Louis Wright spent 35 years in a Michigan prison for a crime he did not commit. He was released in November after DNA tests ruled him out as the perpetrator of a sex attack on an 11-year-old girl in Albion, MI. Mr. Wright is now 65. Not only did he lose his freedom for 35 years, the perpetrator of this crime was never caught and if still alive, probably committed numerous sex crimes in those same 35 years.
https://www.theguardian.com/us-news/2024/jan/12/payment-louis-wright-wrongful-conviction-michigan
Wright was eligible for parole beginning in 2008 but refused to take a sex offender therapy class because he did not commit this crime. He said he knew he would be cleared when he gave a DNA sample last summer.
In Michigan, people exonerated based on new evidence are eligible for $50,000 for each year spent in a Michigan prison. According to The Guardian article, “[t]he attorney general’s office sometimes resists paying, based on strict criteria in the law.” Fuck you, Michigan. Your laws limit liability in wrongful conviction cases, and you abuse your discretion by going easy on pedophile priests.
DNA exonerated Mr. Wright. Does Michigan plan to tell the public if there is a DNA match to the actual perpetrator?
Compare the recent wrongful conviction settlement for $25 million in the North Carolina case of Ronnie Long.
Long’s case is particularly egregious, but some of the factors that led to his imprisonment are still causing wrongful convictions today according to experts. Those factors include: official misconduct, perjury, false accusation, false or misleading forensic evidence, false (coerced) confession, mistaken witness identification, and inadequate legal defense. Official misconduct and perjury are the leading factors.
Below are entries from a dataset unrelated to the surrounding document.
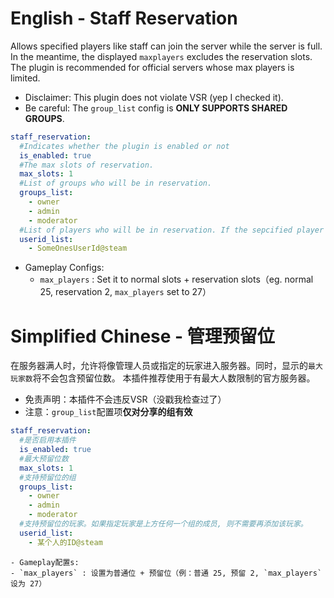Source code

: # English - Staff Reservation
  Allows specified players like staff can join the server while the server is full. In the meantime, the displayed `maxplayers` excludes the reservation slots.
  The plugin is recommended for official servers whose max players is limited.
  
  - Disclaimer: This plugin does not violate VSR (yep I checked it).
  - Be careful: The `group_list` config is **ONLY SUPPORTS SHARED GROUPS**.
  
  ```yaml
  staff_reservation:
    #Indicates whether the plugin is enabled or not
    is_enabled: true
    #The max slots of reservation.
    max_slots: 1
    #List of groups who will be in reservation.
    groups_list:
      - owner
      - admin
      - moderator
    #List of players who will be in reservation. If the sepcified player is a member of any group above, you don't need to add him.
    userid_list:
      - SomeOnesUserId@steam
  ```
  - Gameplay Configs:
    - `max_players` : Set it to normal slots + reservation slots（eg. normal 25, reservation 2, `max_players` set to 27）
  
  # Simplified Chinese - 管理预留位
  在服务器满人时，允许将像管理人员或指定的玩家进入服务器。同时，显示的`最大玩家数`将不会包含预留位数。
  本插件推荐使用于有最大人数限制的官方服务器。
  - 免责声明：本插件不会违反VSR（没戳我检查过了）
  - 注意：`group_list`配置项**仅对分享的组有效**
  
  ```yaml
  staff_reservation:
    #是否启用本插件
    is_enabled: true
    #最大预留位数
    max_slots: 1
    #支持预留位的组
    groups_list:
      - owner
      - admin
      - moderator
    #支持预留位的玩家。如果指定玩家是上方任何一个组的成员, 则不需要再添加该玩家。
    userid_list:
      - 某个人的ID@steam
  ```
  
    - Gameplay配置s:
    - `max_players` : 设置为普通位 + 预留位（例：普通 25, 预留 2, `max_players` 设为 27）
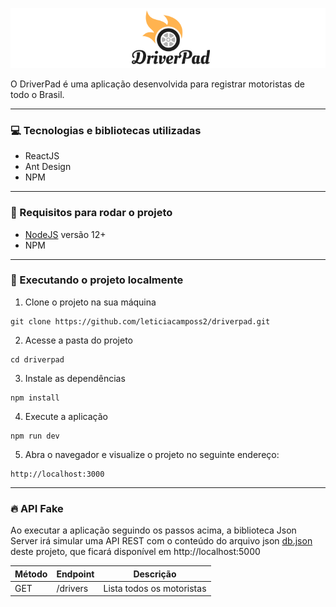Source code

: ![logotipo da driverpad](./src/assets/imgs/logotipo.png)

O DriverPad é uma aplicação desenvolvida para registrar motoristas de todo o Brasil.

---

### 💻 Tecnologias e bibliotecas utilizadas

- ReactJS
- Ant Design
- NPM

---

### 🔨 Requisitos para rodar o projeto

- [NodeJS](https://nodejs.org/en/) versão 12+
- NPM

---

### 🚀 Executando o projeto localmente

1. Clone o projeto na sua máquina

```
git clone https://github.com/leticiacamposs2/driverpad.git
```

2. Acesse a pasta do projeto 

```
cd driverpad
```

3. Instale as dependências

```
npm install
```

4. Execute a aplicação

```
npm run dev
```

5. Abra o navegador e visualize o projeto no seguinte endereço:

```
http://localhost:3000
```

----

### 🔥 API Fake

Ao executar a aplicação seguindo os passos acima, a biblioteca Json Server irá simular uma API REST com o conteúdo do arquivo json [db.json](./db.json) deste projeto, que ficará disponível em http://localhost:5000


Método   | Endpoint   | Descrição
--------- | ------ | ------
GET | /drivers | Lista todos os motoristas


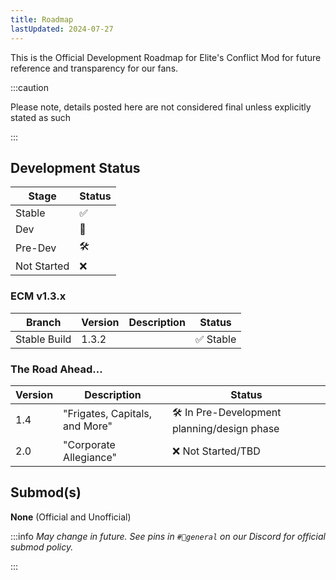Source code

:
 ```yaml
---
title: Roadmap
lastUpdated: 2024-07-27
---
```


This is the Official Development Roadmap for Elite's Conflict Mod for future reference and transparency for our fans. 

:::caution

Please note, details posted here are not considered final unless explicitly stated as such

:::

## Development Status

| Stage | Status |
| ----- | ------ |
| Stable | ✅
| Dev | 🚧 |
| Pre-Dev | 🛠 |
| Not Started | ❌

### ECM v1.3.x 

| Branch | Version | Description | Status
| ------ | ----------- | ------ | ------ |
| Stable Build | 1.3.2 |  | ✅ Stable

### The Road Ahead...

| Version | Description | Status |
| ------- | ----------- | ------ |
| 1.4 | "Frigates, Capitals, and More" | 🛠 In Pre-Development planning/design phase
| 2.0 | "Corporate Allegiance" | ❌ Not Started/TBD

## Submod(s)

**None** (Official and Unofficial)

:::info
_May change in future. See pins in `#💛general` on our Discord for official submod policy._

:::
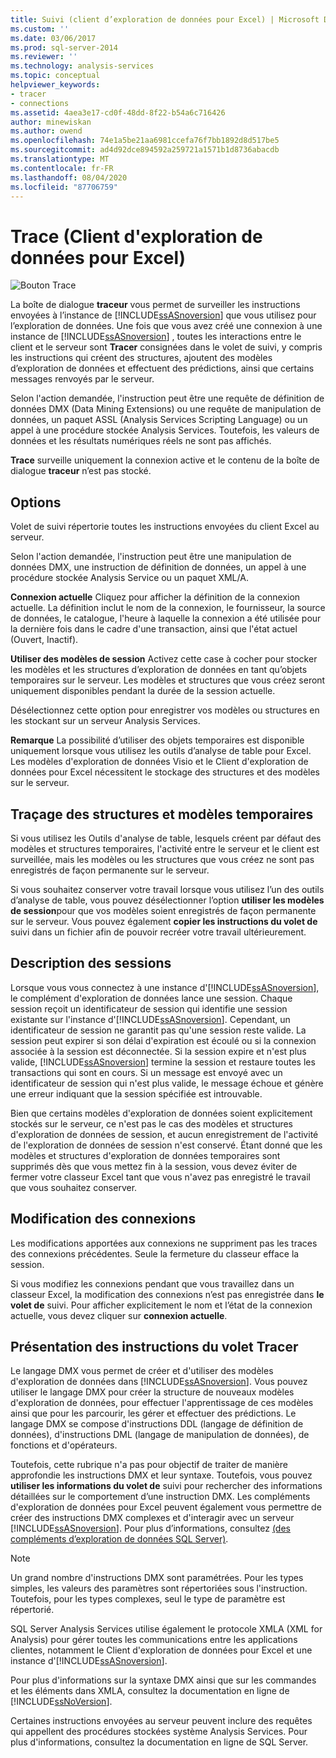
 ```yaml
---
title: Suivi (client d’exploration de données pour Excel) | Microsoft Docs
ms.custom: ''
ms.date: 03/06/2017
ms.prod: sql-server-2014
ms.reviewer: ''
ms.technology: analysis-services
ms.topic: conceptual
helpviewer_keywords:
- tracer
- connections
ms.assetid: 4aea3e17-cd0f-48dd-8f22-b54a6c716426
author: minewiskan
ms.author: owend
ms.openlocfilehash: 74e1a5be21aa6981ccefa76f7bb1892d8d517be5
ms.sourcegitcommit: ad4d92dce894592a259721a1571b1d8736abacdb
ms.translationtype: MT
ms.contentlocale: fr-FR
ms.lasthandoff: 08/04/2020
ms.locfileid: "87706759"
---
```

# <a name="trace-data-mining-client-for-excel"></a>Trace (Client d'exploration de données pour Excel)
  ![Bouton Trace](media/misc-trace.gif "Bouton Trace")

 La boîte de dialogue **traceur** vous permet de surveiller les instructions envoyées à l’instance de [!INCLUDE[ssASnoversion](../includes/ssasnoversion-md.md)] que vous utilisez pour l’exploration de données. Une fois que vous avez créé une connexion à une instance de [!INCLUDE[ssASnoversion](../includes/ssasnoversion-md.md)] , toutes les interactions entre le client et le serveur sont **Tracer** consignées dans le volet de suivi, y compris les instructions qui créent des structures, ajoutent des modèles d’exploration de données et effectuent des prédictions, ainsi que certains messages renvoyés par le serveur.

 Selon l'action demandée, l'instruction peut être une requête de définition de données DMX (Data Mining Extensions) ou une requête de manipulation de données, un paquet ASSL (Analysis Services Scripting Language) ou un appel à une procédure stockée Analysis Services. Toutefois, les valeurs de données et les résultats numériques réels ne sont pas affichés.

 **Trace** surveille uniquement la connexion active et le contenu de la boîte de dialogue **traceur** n’est pas stocké.

## <a name="options"></a>Options
 Volet de suivi répertorie toutes les instructions envoyées du client Excel au serveur.

 Selon l'action demandée, l'instruction peut être une manipulation de données DMX, une instruction de définition de données, un appel à une procédure stockée Analysis Service ou un paquet XML/A.

 **Connexion actuelle** Cliquez pour afficher la définition de la connexion actuelle. La définition inclut le nom de la connexion, le fournisseur, la source de données, le catalogue, l'heure à laquelle la connexion a été utilisée pour la dernière fois dans le cadre d'une transaction, ainsi que l'état actuel (Ouvert, Inactif).

 **Utiliser des modèles de session** Activez cette case à cocher pour stocker les modèles et les structures d’exploration de données en tant qu’objets temporaires sur le serveur. Les modèles et structures que vous créez seront uniquement disponibles pendant la durée de la session actuelle.

 Désélectionnez cette option pour enregistrer vos modèles ou structures en les stockant sur un serveur Analysis Services.

 **Remarque** La possibilité d’utiliser des objets temporaires est disponible uniquement lorsque vous utilisez les outils d’analyse de table pour Excel. Les modèles d'exploration de données Visio et le Client d'exploration de données pour Excel nécessitent le stockage des structures et des modèles sur le serveur.

## <a name="tracing-temporary-structures-and-models"></a>Traçage des structures et modèles temporaires
 Si vous utilisez les Outils d'analyse de table, lesquels créent par défaut des modèles et structures temporaires, l'activité entre le serveur et le client est surveillée, mais les modèles ou les structures que vous créez ne sont pas enregistrés de façon permanente sur le serveur.

 Si vous souhaitez conserver votre travail lorsque vous utilisez l’un des outils d’analyse de table, vous pouvez désélectionner l’option **utiliser les modèles de session**pour que vos modèles soient enregistrés de façon permanente sur le serveur. Vous pouvez également **copier les instructions du volet de** suivi dans un fichier afin de pouvoir recréer votre travail ultérieurement.

## <a name="understanding-sessions"></a>Description des sessions
 Lorsque vous vous connectez à une instance d'[!INCLUDE[ssASnoversion](../includes/ssasnoversion-md.md)], le complément d'exploration de données lance une session. Chaque session reçoit un identificateur de session qui identifie une session existante sur l'instance d'[!INCLUDE[ssASnoversion](../includes/ssasnoversion-md.md)]. Cependant, un identificateur de session ne garantit pas qu'une session reste valide. La session peut expirer si son délai d'expiration est écoulé ou si la connexion associée à la session est déconnectée. Si la session expire et n'est plus valide, [!INCLUDE[ssASnoversion](../includes/ssasnoversion-md.md)] termine la session et restaure toutes les transactions qui sont en cours. Si un message est envoyé avec un identificateur de session qui n'est plus valide, le message échoue et génère une erreur indiquant que la session spécifiée est introuvable.

 Bien que certains modèles d'exploration de données soient explicitement stockés sur le serveur, ce n'est pas le cas des modèles et structures d'exploration de données de session, et aucun enregistrement de l'activité de l'exploration de données de session n'est conservé. Étant donné que les modèles et structures d'exploration de données temporaires sont supprimés dès que vous mettez fin à la session, vous devez éviter de fermer votre classeur Excel tant que vous n'avez pas enregistré le travail que vous souhaitez conserver.

## <a name="changing-connections"></a>Modification des connexions
 Les modifications apportées aux connexions ne suppriment pas les traces des connexions précédentes. Seule la fermeture du classeur efface la session.

 Si vous modifiez les connexions pendant que vous travaillez dans un classeur Excel, la modification des connexions n’est pas enregistrée dans **le volet de** suivi. Pour afficher explicitement le nom et l’état de la connexion actuelle, vous devez cliquer sur **connexion actuelle**.

## <a name="understanding-statements-in-the-tracer"></a>Présentation des instructions du volet Tracer
 Le langage DMX vous permet de créer et d'utiliser des modèles d'exploration de données dans [!INCLUDE[ssASnoversion](../includes/ssasnoversion-md.md)]. Vous pouvez utiliser le langage DMX pour créer la structure de nouveaux modèles d'exploration de données, pour effectuer l'apprentissage de ces modèles ainsi que pour les parcourir, les gérer et effectuer des prédictions. Le langage DMX se compose d'instructions DDL (langage de définition de données), d'instructions DML (langage de manipulation de données), de fonctions et d'opérateurs.

 Toutefois, cette rubrique n'a pas pour objectif de traiter de manière approfondie les instructions DMX et leur syntaxe. Toutefois, vous pouvez **utiliser les informations du volet de** suivi pour rechercher des informations détaillées sur le comportement d’une instruction DMX. Les compléments d'exploration de données pour Excel peuvent également vous permettre de créer des instructions DMX complexes et d'interagir avec un serveur [!INCLUDE[ssASnoversion](../includes/ssasnoversion-md.md)]. Pour plus d’informations, consultez [&#40;des compléments d’exploration de données SQL Server&#41;](query-sql-server-data-mining-add-ins.md).

> [!NOTE]
>  Un grand nombre d'instructions DMX sont paramétrées. Pour les types simples, les valeurs des paramètres sont répertoriées sous l'instruction. Toutefois, pour les types complexes, seul le type de paramètre est répertorié.

 SQL Server Analysis Services utilise également le protocole XMLA (XML for Analysis) pour gérer toutes les communications entre les applications clientes, notamment le Client d'exploration de données pour Excel et une instance d'[!INCLUDE[ssASnoversion](../includes/ssasnoversion-md.md)].

 Pour plus d'informations sur la syntaxe DMX ainsi que sur les commandes et les éléments dans XMLA, consultez la documentation en ligne de [!INCLUDE[ssNoVersion](../includes/ssnoversion-md.md)].

 Certaines instructions envoyées au serveur peuvent inclure des requêtes qui appellent des procédures stockées système Analysis Services. Pour plus d'informations, consultez la documentation en ligne de SQL Server.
Money is the only language state, county and city agencies speak. They are going to continue to have to pay for past wrongs; let’s hope it cleans up their current acts. Mr. Wright has filed a lawsuit against police for violating his rights during the 1988 investigation.
L. Brooks Patterson and Richard Thompson and their enablers violated my 11-year-old brother’s civil rights in 1977. Tim has spent the last almost 47 years dead. Not one person stepped forward to tell the truth about why this case has never been solved.
Wrongful conviction cases and innocence projects are extremely important. So are public corruption cases and what I refer to as “guilt” projects.